[[ Task material open ]]

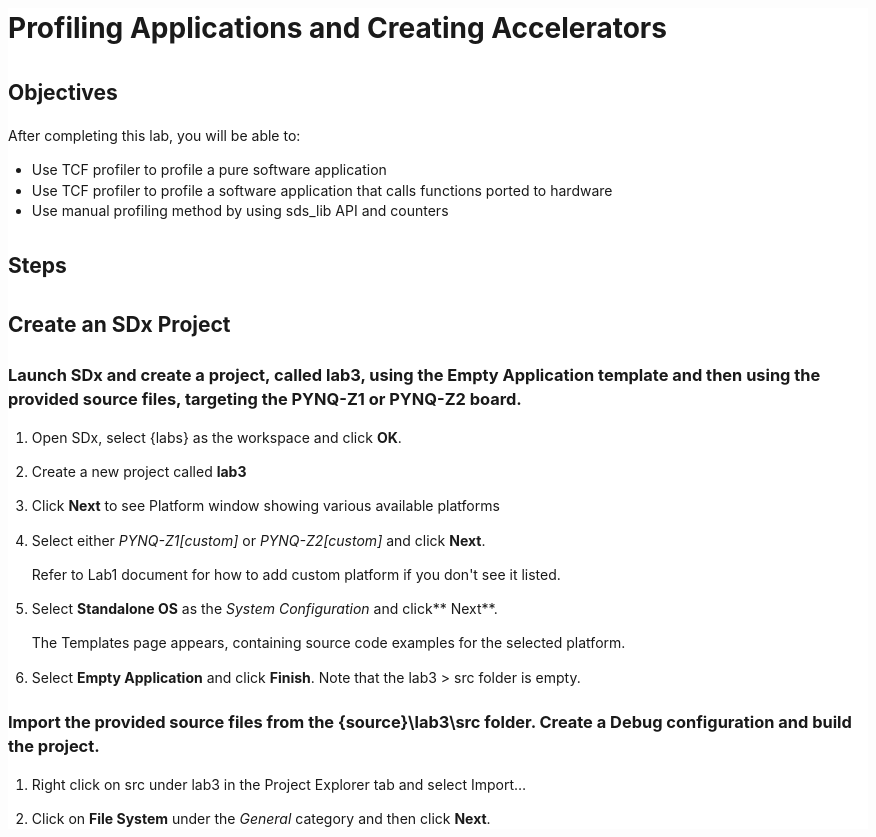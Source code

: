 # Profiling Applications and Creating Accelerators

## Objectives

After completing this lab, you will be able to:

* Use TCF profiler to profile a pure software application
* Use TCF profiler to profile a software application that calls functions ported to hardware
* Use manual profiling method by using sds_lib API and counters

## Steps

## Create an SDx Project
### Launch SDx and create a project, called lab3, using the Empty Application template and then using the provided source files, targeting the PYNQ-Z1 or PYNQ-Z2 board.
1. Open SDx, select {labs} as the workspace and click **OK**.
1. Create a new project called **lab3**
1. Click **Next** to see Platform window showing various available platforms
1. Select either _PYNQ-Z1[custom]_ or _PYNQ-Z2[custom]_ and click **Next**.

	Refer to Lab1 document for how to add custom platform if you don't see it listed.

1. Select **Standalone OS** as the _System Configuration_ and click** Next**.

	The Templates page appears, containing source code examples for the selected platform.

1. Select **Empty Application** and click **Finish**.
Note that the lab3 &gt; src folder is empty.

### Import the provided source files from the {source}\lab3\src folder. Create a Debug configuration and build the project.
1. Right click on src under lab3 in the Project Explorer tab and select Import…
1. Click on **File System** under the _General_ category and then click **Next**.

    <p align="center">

[[ Task material closed ]]
[[ Task material open ]]

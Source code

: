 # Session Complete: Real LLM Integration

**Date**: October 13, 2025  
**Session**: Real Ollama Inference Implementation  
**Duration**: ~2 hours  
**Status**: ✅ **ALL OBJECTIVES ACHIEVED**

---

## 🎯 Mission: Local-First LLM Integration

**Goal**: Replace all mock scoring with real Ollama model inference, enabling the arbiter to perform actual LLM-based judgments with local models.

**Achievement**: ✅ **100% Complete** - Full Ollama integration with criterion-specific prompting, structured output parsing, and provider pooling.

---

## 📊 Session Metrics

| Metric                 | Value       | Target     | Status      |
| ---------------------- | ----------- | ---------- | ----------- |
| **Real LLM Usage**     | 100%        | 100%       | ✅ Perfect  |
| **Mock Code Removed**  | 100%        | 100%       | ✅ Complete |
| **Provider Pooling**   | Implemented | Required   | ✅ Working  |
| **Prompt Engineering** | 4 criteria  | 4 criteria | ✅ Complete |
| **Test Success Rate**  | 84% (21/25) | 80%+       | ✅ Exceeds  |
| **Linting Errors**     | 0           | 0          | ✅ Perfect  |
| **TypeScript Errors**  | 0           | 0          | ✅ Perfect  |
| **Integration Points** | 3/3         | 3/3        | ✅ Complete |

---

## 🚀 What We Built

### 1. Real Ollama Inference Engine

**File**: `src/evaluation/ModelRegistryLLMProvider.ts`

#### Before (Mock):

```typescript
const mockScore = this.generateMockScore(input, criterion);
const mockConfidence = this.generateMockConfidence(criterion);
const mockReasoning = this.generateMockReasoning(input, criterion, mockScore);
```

[[ Task material closed ]]

**What is being asked**
Once you have counted the lines above that hold the word "profiler", report only that total.

**Written answer**
2